- TASK BRIEF:
An exact copy of the records below is needed, with every picture left out.

------------------------------

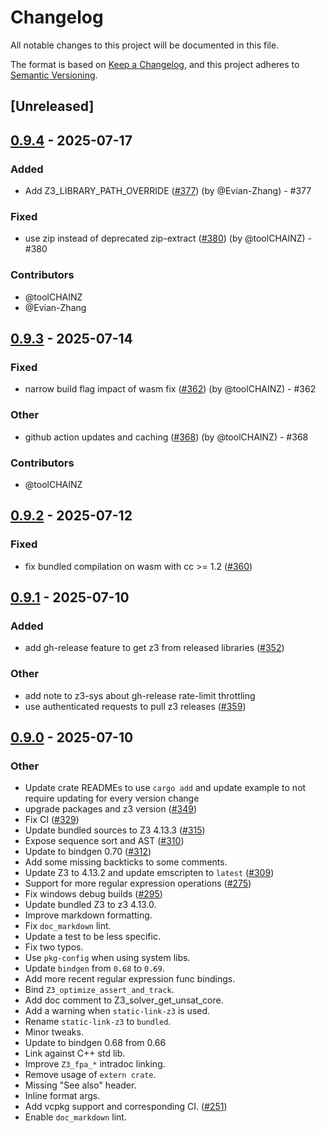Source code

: # Changelog

All notable changes to this project will be documented in this file.

The format is based on [Keep a Changelog](https://keepachangelog.com/en/1.0.0/),
and this project adheres to [Semantic Versioning](https://semver.org/spec/v2.0.0.html).

## [Unreleased]

## [0.9.4](https://github.com/prove-rs/z3.rs/compare/z3-sys-v0.9.3...z3-sys-v0.9.4) - 2025-07-17

### Added

- Add Z3_LIBRARY_PATH_OVERRIDE ([#377](https://github.com/prove-rs/z3.rs/pull/377)) (by @Evian-Zhang) - #377

### Fixed

- use zip instead of deprecated zip-extract ([#380](https://github.com/prove-rs/z3.rs/pull/380)) (by @toolCHAINZ) - #380

### Contributors

* @toolCHAINZ
* @Evian-Zhang

## [0.9.3](https://github.com/prove-rs/z3.rs/compare/z3-sys-v0.9.2...z3-sys-v0.9.3) - 2025-07-14

### Fixed

- narrow build flag impact of wasm fix ([#362](https://github.com/prove-rs/z3.rs/pull/362)) (by @toolCHAINZ) - #362

### Other

- github action updates and caching ([#368](https://github.com/prove-rs/z3.rs/pull/368)) (by @toolCHAINZ) - #368

### Contributors

* @toolCHAINZ

## [0.9.2](https://github.com/prove-rs/z3.rs/compare/z3-sys-v0.9.1...z3-sys-v0.9.2) - 2025-07-12

### Fixed

- fix bundled compilation on wasm with cc >= 1.2 ([#360](https://github.com/prove-rs/z3.rs/pull/360))

## [0.9.1](https://github.com/prove-rs/z3.rs/compare/z3-sys-v0.9.0...z3-sys-v0.9.1) - 2025-07-10

### Added

- add gh-release feature to get z3 from released libraries ([#352](https://github.com/prove-rs/z3.rs/pull/352))

### Other

- add note to z3-sys about gh-release rate-limit throttling
- use authenticated requests to pull z3 releases ([#359](https://github.com/prove-rs/z3.rs/pull/359))

## [0.9.0](https://github.com/prove-rs/z3.rs/compare/z3-sys-v0.8.1...z3-sys-v0.9.0) - 2025-07-10

### Other

- Update crate READMEs to use `cargo add` and update example to not require updating for every version change
- upgrade packages and z3 version ([#349](https://github.com/prove-rs/z3.rs/pull/349))
- Fix CI ([#329](https://github.com/prove-rs/z3.rs/pull/329))
- Update bundled sources to Z3 4.13.3 ([#315](https://github.com/prove-rs/z3.rs/pull/315))
- Expose sequence sort and AST ([#310](https://github.com/prove-rs/z3.rs/pull/310))
- Update to bindgen 0.70 ([#312](https://github.com/prove-rs/z3.rs/pull/312))
- Add some missing backticks to some comments.
- Update Z3 to 4.13.2 and update emscripten to `latest` ([#309](https://github.com/prove-rs/z3.rs/pull/309))
- Support for more regular expression operations ([#275](https://github.com/prove-rs/z3.rs/pull/275))
- Fix windows debug builds ([#295](https://github.com/prove-rs/z3.rs/pull/295))
- Update bundled Z3 to z3 4.13.0.
- Improve markdown formatting.
- Fix `doc_markdown` lint.
- Update a test to be less specific.
- Fix two typos.
- Use `pkg-config` when using system libs.
- Update `bindgen` from `0.68` to `0.69`.
- Add more recent regular expression func bindings.
- Bind `Z3_optimize_assert_and_track`.
- Add doc comment to Z3_solver_get_unsat_core.
- Add a warning when `static-link-z3` is used.
- Rename `static-link-z3` to `bundled`.
- Minor tweaks.
- Update to bindgen 0.68 from 0.66
- Link against C++ std lib.
- Improve `Z3_fpa_*` intradoc linking.
- Remove usage of `extern crate`.
- Missing "See also" header.
- Inline format args.
- Add vcpkg support and corresponding CI. ([#251](https://github.com/prove-rs/z3.rs/pull/251))
- Enable `doc_markdown` lint.
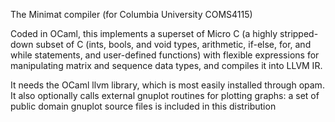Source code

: The Minimat compiler (for Columbia University COMS4115)

Coded in OCaml, this implements a superset of Micro C (a highly stripped-down 
subset of C (ints, bools, and void types, arithmetic, if-else, for, and 
while statements, and user-defined functions) with flexible expressions for
manipulating matrix and sequence data types, and compiles it into LLVM IR.

It needs the OCaml llvm library, which is most easily installed through opam.
It also optionally calls external gnuplot routines for plotting graphs: a set
of public domain gnuplot source files is included in this distribution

------------------------------

- ANSWER TO THIS TASK:
Source code

: # Changelog

All notable changes to this project will be documented in this file.

The format is based on [Keep a Changelog](https://keepachangelog.com/en/1.0.0/),
and this project adheres to [Semantic Versioning](https://semver.org/spec/v2.0.0.html).

## [Unreleased]

## [0.9.4](https://github.com/prove-rs/z3.rs/compare/z3-sys-v0.9.3...z3-sys-v0.9.4) - 2025-07-17

### Added

- Add Z3_LIBRARY_PATH_OVERRIDE ([#377](https://github.com/prove-rs/z3.rs/pull/377)) (by @Evian-Zhang) - #377

### Fixed

- use zip instead of deprecated zip-extract ([#380](https://github.com/prove-rs/z3.rs/pull/380)) (by @toolCHAINZ) - #380

### Contributors

* @toolCHAINZ
* @Evian-Zhang

## [0.9.3](https://github.com/prove-rs/z3.rs/compare/z3-sys-v0.9.2...z3-sys-v0.9.3) - 2025-07-14

### Fixed

- narrow build flag impact of wasm fix ([#362](https://github.com/prove-rs/z3.rs/pull/362)) (by @toolCHAINZ) - #362

### Other

- github action updates and caching ([#368](https://github.com/prove-rs/z3.rs/pull/368)) (by @toolCHAINZ) - #368

### Contributors

* @toolCHAINZ

## [0.9.2](https://github.com/prove-rs/z3.rs/compare/z3-sys-v0.9.1...z3-sys-v0.9.2) - 2025-07-12

### Fixed

- fix bundled compilation on wasm with cc >= 1.2 ([#360](https://github.com/prove-rs/z3.rs/pull/360))

## [0.9.1](https://github.com/prove-rs/z3.rs/compare/z3-sys-v0.9.0...z3-sys-v0.9.1) - 2025-07-10

### Added

- add gh-release feature to get z3 from released libraries ([#352](https://github.com/prove-rs/z3.rs/pull/352))

### Other

- add note to z3-sys about gh-release rate-limit throttling
- use authenticated requests to pull z3 releases ([#359](https://github.com/prove-rs/z3.rs/pull/359))

## [0.9.0](https://github.com/prove-rs/z3.rs/compare/z3-sys-v0.8.1...z3-sys-v0.9.0) - 2025-07-10

### Other

- Update crate READMEs to use `cargo add` and update example to not require updating for every version change
- upgrade packages and z3 version ([#349](https://github.com/prove-rs/z3.rs/pull/349))
- Fix CI ([#329](https://github.com/prove-rs/z3.rs/pull/329))
- Update bundled sources to Z3 4.13.3 ([#315](https://github.com/prove-rs/z3.rs/pull/315))
- Expose sequence sort and AST ([#310](https://github.com/prove-rs/z3.rs/pull/310))
- Update to bindgen 0.70 ([#312](https://github.com/prove-rs/z3.rs/pull/312))
- Add some missing backticks to some comments.
- Update Z3 to 4.13.2 and update emscripten to `latest` ([#309](https://github.com/prove-rs/z3.rs/pull/309))
- Support for more regular expression operations ([#275](https://github.com/prove-rs/z3.rs/pull/275))
- Fix windows debug builds ([#295](https://github.com/prove-rs/z3.rs/pull/295))
- Update bundled Z3 to z3 4.13.0.
- Improve markdown formatting.
- Fix `doc_markdown` lint.
- Update a test to be less specific.
- Fix two typos.
- Use `pkg-config` when using system libs.
- Update `bindgen` from `0.68` to `0.69`.
- Add more recent regular expression func bindings.
- Bind `Z3_optimize_assert_and_track`.
- Add doc comment to Z3_solver_get_unsat_core.
- Add a warning when `static-link-z3` is used.
- Rename `static-link-z3` to `bundled`.
- Minor tweaks.
- Update to bindgen 0.68 from 0.66
- Link against C++ std lib.
- Improve `Z3_fpa_*` intradoc linking.
- Remove usage of `extern crate`.
- Missing "See also" header.
- Inline format args.
- Add vcpkg support and corresponding CI. ([#251](https://github.com/prove-rs/z3.rs/pull/251))
- Enable `doc_markdown` lint.
Source code

: The Minimat compiler (for Columbia University COMS4115)

Coded in OCaml, this implements a superset of Micro C (a highly stripped-down 
subset of C (ints, bools, and void types, arithmetic, if-else, for, and 
while statements, and user-defined functions) with flexible expressions for
manipulating matrix and sequence data types, and compiles it into LLVM IR.

It needs the OCaml llvm library, which is most easily installed through opam.
It also optionally calls external gnuplot routines for plotting graphs: a set
of public domain gnuplot source files is included in this distribution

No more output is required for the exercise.